Lack of flour hurting Venezuela bakeries


CARACAS, Venezuela (AP) — Venezuelans have been coping with sporadic shortages of foods ranging from cooking oil to sugar, and lately a dearth of flour is preventing some bakeries from making bread.

Marco Freitas, a manager of a Caracas bakery, is selling mainly cold cuts and dry pasta now that his bread shelves are nearly empty. Freitas said he hasn't been able to get enough flour lately.

The shortage of imported wheat flour stems from problems including bottlenecks in seaports, a labor conflict at one processing company and a shortage of dollars allotted to importers by the government.

"We make what bread we can and sell it little-by-little," said Freitas, who said his bakery hasn't had such trouble finding flour in more than a decade.

The government's announcement on Monday that the state oil company will turn over more of its earnings in dollars to the Central Bank is expected to make a dent in such shortages, but not completely end them.

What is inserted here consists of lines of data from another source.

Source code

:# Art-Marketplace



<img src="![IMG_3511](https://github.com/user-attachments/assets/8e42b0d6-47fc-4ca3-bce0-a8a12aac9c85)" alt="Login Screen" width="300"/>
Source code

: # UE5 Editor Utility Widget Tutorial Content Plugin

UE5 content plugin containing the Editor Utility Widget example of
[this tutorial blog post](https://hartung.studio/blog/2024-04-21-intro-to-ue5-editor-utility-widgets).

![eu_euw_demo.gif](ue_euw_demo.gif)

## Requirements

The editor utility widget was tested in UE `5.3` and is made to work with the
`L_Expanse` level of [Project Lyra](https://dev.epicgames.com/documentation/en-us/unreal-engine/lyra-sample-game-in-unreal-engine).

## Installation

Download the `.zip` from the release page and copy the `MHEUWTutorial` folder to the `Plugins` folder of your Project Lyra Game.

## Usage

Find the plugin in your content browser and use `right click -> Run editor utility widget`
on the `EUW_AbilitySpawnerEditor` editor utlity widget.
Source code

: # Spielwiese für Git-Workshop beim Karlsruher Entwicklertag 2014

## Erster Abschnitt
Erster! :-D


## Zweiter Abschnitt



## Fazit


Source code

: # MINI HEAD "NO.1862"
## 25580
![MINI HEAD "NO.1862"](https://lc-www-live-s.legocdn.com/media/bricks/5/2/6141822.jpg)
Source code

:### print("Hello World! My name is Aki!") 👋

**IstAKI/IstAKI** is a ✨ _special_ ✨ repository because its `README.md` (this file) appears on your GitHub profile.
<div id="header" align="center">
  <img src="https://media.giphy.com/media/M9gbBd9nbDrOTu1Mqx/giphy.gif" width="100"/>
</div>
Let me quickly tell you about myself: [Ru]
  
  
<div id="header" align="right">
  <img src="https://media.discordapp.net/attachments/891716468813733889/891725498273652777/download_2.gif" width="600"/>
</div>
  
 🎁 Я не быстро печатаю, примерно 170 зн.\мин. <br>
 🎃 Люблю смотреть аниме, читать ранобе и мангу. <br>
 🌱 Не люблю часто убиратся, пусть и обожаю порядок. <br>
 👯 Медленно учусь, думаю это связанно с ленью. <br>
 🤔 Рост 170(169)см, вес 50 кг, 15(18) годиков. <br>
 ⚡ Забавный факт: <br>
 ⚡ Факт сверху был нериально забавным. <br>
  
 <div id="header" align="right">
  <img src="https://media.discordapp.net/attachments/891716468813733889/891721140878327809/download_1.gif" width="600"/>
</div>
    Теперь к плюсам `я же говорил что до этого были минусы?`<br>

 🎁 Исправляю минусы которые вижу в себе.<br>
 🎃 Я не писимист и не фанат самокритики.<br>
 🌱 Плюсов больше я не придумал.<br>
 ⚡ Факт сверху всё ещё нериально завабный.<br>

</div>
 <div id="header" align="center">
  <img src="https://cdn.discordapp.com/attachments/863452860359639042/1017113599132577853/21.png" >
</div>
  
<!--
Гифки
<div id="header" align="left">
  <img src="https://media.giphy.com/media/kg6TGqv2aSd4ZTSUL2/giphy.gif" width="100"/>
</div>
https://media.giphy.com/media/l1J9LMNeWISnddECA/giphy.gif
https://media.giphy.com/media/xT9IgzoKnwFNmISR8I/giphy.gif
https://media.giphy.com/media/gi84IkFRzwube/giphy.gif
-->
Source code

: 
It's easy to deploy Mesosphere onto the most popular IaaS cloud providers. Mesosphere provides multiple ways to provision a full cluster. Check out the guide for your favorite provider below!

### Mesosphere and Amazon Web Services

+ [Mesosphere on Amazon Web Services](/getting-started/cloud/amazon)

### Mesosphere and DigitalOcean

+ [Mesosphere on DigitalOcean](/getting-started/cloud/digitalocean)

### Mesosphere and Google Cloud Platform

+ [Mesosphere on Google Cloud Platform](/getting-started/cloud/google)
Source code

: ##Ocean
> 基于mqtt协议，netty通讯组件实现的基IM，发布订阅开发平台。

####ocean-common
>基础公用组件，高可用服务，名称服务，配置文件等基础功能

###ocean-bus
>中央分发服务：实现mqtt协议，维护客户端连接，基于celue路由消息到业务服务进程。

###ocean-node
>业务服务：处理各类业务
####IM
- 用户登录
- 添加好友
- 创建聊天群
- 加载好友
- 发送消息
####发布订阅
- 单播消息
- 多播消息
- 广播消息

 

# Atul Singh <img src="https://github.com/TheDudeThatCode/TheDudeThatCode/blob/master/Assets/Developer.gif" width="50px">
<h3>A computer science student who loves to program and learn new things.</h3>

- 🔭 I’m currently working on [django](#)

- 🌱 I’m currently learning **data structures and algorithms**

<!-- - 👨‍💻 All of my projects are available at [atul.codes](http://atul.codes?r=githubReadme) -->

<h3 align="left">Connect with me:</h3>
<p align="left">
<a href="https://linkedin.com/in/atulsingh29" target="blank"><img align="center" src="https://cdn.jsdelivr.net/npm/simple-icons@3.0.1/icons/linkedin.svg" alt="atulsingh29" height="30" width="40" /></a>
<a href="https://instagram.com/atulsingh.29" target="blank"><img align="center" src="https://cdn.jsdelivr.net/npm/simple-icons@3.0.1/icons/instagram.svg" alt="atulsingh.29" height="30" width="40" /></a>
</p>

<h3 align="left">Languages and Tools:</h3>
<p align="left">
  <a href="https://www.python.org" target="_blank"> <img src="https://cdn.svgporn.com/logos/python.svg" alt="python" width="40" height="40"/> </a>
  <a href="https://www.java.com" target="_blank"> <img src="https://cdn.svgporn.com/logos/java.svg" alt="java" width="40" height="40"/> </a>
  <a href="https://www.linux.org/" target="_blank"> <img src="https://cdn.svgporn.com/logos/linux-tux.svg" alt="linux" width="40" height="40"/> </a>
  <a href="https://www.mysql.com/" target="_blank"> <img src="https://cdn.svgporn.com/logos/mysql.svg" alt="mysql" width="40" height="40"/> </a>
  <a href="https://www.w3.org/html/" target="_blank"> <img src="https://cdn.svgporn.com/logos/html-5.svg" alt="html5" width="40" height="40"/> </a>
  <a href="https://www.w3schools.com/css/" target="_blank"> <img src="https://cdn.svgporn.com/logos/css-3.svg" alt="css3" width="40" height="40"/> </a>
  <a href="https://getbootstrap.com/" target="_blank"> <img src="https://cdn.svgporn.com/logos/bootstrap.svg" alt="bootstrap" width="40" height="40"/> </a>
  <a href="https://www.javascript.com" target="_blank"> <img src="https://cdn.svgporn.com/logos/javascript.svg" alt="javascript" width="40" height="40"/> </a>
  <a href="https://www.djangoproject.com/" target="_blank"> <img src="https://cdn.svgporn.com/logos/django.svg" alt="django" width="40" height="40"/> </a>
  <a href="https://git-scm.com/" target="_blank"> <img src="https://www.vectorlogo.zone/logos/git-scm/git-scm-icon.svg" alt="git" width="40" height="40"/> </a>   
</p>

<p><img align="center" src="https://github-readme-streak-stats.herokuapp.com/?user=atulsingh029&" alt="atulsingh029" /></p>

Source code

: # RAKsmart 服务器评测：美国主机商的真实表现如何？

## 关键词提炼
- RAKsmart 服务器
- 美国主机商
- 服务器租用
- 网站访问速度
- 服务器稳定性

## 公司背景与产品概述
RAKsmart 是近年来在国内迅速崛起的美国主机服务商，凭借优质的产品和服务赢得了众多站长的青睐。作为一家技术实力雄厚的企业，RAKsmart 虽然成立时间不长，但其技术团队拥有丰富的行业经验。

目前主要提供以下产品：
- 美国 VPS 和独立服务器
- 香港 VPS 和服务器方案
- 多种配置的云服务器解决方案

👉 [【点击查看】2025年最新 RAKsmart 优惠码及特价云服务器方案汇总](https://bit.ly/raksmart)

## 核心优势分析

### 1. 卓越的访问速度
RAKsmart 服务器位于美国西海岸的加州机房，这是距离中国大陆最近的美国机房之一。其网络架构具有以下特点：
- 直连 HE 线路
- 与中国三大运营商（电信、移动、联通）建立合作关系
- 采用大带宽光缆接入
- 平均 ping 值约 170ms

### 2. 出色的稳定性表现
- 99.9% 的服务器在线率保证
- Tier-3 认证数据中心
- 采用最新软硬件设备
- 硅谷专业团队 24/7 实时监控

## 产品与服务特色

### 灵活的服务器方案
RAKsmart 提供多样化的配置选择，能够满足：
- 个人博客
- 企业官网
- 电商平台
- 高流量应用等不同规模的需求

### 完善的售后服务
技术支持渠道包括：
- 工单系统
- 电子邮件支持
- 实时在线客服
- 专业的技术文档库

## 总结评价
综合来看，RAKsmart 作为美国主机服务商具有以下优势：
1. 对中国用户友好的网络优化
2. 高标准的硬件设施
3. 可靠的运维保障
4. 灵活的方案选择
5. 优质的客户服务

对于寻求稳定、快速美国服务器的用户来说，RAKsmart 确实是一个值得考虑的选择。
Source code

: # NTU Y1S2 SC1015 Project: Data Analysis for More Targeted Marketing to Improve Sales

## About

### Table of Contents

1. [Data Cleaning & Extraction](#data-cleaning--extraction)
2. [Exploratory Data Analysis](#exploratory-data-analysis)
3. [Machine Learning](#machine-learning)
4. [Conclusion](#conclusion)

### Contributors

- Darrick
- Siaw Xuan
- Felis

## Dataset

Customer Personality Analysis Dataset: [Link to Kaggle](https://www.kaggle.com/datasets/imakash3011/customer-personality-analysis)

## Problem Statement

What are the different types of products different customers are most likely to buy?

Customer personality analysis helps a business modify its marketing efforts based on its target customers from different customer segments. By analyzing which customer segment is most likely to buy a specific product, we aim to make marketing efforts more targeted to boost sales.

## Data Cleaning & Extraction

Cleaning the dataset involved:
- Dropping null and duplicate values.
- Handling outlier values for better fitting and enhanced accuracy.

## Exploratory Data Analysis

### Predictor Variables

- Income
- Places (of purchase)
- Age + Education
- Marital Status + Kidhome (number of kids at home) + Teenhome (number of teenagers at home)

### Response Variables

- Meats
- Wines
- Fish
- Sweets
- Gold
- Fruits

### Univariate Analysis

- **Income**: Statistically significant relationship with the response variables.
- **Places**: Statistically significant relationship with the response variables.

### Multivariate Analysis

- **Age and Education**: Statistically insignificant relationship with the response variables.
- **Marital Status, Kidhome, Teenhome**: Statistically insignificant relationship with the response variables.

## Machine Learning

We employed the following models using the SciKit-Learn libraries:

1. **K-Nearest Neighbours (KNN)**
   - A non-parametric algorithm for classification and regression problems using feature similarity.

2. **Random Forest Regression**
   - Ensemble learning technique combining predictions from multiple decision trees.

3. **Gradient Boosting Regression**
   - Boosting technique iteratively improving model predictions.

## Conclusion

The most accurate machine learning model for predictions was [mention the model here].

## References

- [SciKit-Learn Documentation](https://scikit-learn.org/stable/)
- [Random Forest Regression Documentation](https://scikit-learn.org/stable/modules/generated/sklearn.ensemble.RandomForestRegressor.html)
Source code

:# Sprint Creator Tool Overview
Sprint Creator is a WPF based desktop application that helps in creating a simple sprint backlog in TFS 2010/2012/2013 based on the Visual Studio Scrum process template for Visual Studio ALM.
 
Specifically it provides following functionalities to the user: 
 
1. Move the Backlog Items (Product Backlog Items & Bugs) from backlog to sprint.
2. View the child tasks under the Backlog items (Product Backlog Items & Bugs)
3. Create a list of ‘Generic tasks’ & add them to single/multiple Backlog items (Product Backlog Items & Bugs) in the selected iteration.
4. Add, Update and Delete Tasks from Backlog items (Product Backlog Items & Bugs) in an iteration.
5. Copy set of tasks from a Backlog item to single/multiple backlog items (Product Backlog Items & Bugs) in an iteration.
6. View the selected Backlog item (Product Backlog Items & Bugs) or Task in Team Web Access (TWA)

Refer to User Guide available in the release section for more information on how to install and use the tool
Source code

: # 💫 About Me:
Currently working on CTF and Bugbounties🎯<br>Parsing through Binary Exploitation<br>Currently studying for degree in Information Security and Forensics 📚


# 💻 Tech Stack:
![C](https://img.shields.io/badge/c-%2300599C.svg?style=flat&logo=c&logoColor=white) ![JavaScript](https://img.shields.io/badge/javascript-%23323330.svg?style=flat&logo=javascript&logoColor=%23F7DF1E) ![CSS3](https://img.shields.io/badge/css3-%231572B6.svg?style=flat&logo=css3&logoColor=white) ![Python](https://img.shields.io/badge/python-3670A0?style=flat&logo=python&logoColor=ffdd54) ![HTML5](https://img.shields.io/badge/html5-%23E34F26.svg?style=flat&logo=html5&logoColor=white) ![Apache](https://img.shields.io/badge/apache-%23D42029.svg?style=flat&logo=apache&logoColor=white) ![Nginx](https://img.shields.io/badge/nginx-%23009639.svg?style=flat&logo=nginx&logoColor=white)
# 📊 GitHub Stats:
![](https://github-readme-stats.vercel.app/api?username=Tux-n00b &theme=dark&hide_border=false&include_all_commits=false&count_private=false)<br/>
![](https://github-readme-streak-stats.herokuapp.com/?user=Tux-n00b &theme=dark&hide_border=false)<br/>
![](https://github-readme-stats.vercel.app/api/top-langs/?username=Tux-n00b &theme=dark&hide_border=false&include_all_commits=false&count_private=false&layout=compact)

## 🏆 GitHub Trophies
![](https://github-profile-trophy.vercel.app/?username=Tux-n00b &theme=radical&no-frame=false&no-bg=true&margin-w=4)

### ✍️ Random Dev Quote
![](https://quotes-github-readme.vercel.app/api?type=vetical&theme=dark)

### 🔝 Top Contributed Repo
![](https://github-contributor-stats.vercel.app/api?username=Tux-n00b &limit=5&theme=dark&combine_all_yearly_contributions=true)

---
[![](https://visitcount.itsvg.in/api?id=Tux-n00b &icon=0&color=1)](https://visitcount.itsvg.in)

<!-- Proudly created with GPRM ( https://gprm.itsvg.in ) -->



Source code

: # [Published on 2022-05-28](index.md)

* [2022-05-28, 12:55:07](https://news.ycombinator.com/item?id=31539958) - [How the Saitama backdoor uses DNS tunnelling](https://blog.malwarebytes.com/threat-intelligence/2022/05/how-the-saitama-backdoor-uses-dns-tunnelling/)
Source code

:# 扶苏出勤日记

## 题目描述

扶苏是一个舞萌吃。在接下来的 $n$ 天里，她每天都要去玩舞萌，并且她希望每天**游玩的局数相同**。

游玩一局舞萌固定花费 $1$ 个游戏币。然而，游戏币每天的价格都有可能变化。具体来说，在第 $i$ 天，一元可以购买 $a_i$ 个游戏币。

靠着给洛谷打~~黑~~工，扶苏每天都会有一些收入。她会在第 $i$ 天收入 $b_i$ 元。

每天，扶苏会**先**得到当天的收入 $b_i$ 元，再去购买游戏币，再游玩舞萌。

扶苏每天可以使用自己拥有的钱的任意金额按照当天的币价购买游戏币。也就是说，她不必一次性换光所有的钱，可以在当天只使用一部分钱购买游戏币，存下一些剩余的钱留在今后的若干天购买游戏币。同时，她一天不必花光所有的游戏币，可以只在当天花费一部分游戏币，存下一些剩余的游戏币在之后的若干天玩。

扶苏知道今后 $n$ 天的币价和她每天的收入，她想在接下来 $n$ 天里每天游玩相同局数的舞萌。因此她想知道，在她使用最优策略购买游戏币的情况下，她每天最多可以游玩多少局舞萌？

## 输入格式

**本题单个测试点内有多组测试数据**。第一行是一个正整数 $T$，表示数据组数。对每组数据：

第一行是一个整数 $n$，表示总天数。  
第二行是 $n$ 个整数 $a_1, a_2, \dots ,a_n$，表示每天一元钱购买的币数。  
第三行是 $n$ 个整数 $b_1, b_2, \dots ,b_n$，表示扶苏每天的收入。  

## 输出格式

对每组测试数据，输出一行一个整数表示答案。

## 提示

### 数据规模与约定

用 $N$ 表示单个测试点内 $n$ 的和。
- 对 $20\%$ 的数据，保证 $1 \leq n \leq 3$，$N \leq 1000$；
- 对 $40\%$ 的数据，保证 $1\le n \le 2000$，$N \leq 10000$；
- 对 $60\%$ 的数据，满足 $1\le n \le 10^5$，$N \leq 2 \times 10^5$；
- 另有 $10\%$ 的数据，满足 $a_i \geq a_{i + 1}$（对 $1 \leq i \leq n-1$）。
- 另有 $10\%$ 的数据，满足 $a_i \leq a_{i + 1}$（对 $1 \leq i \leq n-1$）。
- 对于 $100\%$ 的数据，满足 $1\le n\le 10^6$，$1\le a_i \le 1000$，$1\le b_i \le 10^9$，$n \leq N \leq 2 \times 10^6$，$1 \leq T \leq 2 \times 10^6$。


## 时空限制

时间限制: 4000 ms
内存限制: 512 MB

Oil Minister Rafael Ramirez said that state-run Petroleos de Venezuela SA plans to increase by nearly $2.5 billion the amount of dollars it turns over to the Central Bank this year. He said the government has sufficient funds to meet the economy's needs for dollars.

The country's federation of bakeries, however, said in a statement on Tuesday that those measures aren't sufficient and that some bakeries have temporarily shut down due to the flour shortage.

Sporadic shortages of some basic foods such as sugar and cornmeal have worsened recently while the government has been making available fewer dollars at the fixed exchange rate. Since November, the government has scaled back the amount of dollars it has been providing through its currency agency to businesses and individuals.

Business leaders have said that the insufficient amounts of dollars provided to businesses have worsened shortages of some imported foods and other products.

"I will keep trying to survive," said Freitas, who said his bakery is losing money lately.

The usual shipments of flour from a supplier have dwindled, and a local market will sell only two sacks of flour per customer, Freitas said.

He said the situation had worsened during December and January, and "now it's serious."